EXERCISE BRIEF ▸ When you reach the line with "2. **tree-sitter-wasm** (3-4" in the data below, begin printing lines exactly, and stop once the line with "the red squiggly)" has been printed.

Items from a dataset
"""

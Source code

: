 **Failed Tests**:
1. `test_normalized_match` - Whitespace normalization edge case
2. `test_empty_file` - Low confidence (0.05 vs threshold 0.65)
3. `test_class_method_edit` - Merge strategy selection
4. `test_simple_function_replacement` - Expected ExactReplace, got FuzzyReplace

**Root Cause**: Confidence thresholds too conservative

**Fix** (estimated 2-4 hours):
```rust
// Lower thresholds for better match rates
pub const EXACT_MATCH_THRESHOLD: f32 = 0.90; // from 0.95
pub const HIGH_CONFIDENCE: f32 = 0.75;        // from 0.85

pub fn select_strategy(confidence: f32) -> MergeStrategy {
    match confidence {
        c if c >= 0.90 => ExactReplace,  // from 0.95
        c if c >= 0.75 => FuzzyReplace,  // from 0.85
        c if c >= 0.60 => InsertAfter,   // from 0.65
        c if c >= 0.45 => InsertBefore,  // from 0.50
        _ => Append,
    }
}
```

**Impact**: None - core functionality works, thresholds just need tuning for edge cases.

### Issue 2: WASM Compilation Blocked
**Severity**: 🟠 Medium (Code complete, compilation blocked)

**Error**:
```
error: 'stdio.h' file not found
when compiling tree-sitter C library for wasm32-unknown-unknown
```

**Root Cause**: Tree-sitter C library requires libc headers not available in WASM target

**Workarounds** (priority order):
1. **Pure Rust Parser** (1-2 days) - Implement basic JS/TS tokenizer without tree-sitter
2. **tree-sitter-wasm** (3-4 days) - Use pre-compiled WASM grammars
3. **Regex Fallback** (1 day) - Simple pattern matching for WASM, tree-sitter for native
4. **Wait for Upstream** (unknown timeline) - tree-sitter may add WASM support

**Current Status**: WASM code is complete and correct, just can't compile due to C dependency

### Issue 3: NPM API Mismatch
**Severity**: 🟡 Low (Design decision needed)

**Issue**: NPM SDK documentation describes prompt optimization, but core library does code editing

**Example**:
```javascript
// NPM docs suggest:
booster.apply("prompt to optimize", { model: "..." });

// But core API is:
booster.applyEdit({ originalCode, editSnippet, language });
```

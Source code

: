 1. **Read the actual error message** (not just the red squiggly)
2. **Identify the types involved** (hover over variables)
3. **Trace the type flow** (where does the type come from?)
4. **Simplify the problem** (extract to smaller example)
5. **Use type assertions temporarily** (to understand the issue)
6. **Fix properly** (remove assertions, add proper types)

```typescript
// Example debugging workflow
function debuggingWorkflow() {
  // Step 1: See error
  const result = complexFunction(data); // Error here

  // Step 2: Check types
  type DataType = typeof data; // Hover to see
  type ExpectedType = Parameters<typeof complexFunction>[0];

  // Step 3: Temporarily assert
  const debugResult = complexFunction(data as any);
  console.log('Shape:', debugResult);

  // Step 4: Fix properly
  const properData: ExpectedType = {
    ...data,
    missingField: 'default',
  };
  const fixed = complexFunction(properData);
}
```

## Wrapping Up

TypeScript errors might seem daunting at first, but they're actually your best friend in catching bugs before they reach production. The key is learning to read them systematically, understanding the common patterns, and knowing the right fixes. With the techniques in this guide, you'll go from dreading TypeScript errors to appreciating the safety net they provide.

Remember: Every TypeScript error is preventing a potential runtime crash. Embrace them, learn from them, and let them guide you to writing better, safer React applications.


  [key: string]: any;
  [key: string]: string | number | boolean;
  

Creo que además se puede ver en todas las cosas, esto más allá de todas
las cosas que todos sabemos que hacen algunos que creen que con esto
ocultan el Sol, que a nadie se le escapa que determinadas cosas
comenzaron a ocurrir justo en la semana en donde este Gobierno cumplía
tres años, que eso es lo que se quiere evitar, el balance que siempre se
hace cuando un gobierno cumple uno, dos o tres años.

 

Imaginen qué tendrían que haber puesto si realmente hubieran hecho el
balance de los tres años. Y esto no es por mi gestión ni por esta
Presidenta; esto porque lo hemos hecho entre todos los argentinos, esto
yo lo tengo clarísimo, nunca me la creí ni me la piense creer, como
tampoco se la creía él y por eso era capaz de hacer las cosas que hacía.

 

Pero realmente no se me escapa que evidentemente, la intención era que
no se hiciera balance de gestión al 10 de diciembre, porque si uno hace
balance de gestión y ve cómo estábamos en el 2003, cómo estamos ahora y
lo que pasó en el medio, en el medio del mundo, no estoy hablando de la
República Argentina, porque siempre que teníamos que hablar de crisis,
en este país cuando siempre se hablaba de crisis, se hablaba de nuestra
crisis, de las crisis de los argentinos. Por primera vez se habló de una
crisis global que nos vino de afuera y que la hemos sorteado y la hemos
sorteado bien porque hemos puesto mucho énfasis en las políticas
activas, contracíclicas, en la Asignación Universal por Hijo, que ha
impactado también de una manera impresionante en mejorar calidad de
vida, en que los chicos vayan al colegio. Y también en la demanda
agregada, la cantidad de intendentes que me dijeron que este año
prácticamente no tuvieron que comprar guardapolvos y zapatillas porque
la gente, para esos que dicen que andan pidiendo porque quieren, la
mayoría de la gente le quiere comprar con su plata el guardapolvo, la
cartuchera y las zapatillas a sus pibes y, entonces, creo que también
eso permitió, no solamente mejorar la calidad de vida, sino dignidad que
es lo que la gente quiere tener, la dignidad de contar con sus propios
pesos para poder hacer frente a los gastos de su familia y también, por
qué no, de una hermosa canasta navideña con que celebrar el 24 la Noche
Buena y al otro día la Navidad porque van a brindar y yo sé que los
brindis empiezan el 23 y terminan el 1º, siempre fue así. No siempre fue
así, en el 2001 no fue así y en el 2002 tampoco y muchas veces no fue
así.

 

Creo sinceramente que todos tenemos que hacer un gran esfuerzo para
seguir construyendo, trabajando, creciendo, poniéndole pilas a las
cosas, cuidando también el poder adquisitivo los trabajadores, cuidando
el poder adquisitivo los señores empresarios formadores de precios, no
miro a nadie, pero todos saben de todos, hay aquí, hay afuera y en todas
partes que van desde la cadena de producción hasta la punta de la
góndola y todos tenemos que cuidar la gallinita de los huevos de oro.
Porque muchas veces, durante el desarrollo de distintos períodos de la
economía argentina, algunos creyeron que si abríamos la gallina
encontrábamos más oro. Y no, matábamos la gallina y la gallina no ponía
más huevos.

"""

ANSWER TO THIS PROBLEM ▸
2. **tree-sitter-wasm** (3-4 days) - Use pre-compiled WASM grammars
3. **Regex Fallback** (1 day) - Simple pattern matching for WASM, tree-sitter for native
4. **Wait for Upstream** (unknown timeline) - tree-sitter may add WASM support

**Current Status**: WASM code is complete and correct, just can't compile due to C dependency

### Issue 3: NPM API Mismatch
**Severity**: 🟡 Low (Design decision needed)

**Issue**: NPM SDK documentation describes prompt optimization, but core library does code editing

**Example**:
```javascript
// NPM docs suggest:
booster.apply("prompt to optimize", { model: "..." });

// But core API is:
booster.applyEdit({ originalCode, editSnippet, language });
```

Source code

: 1. **Read the actual error message** (not just the red squiggly)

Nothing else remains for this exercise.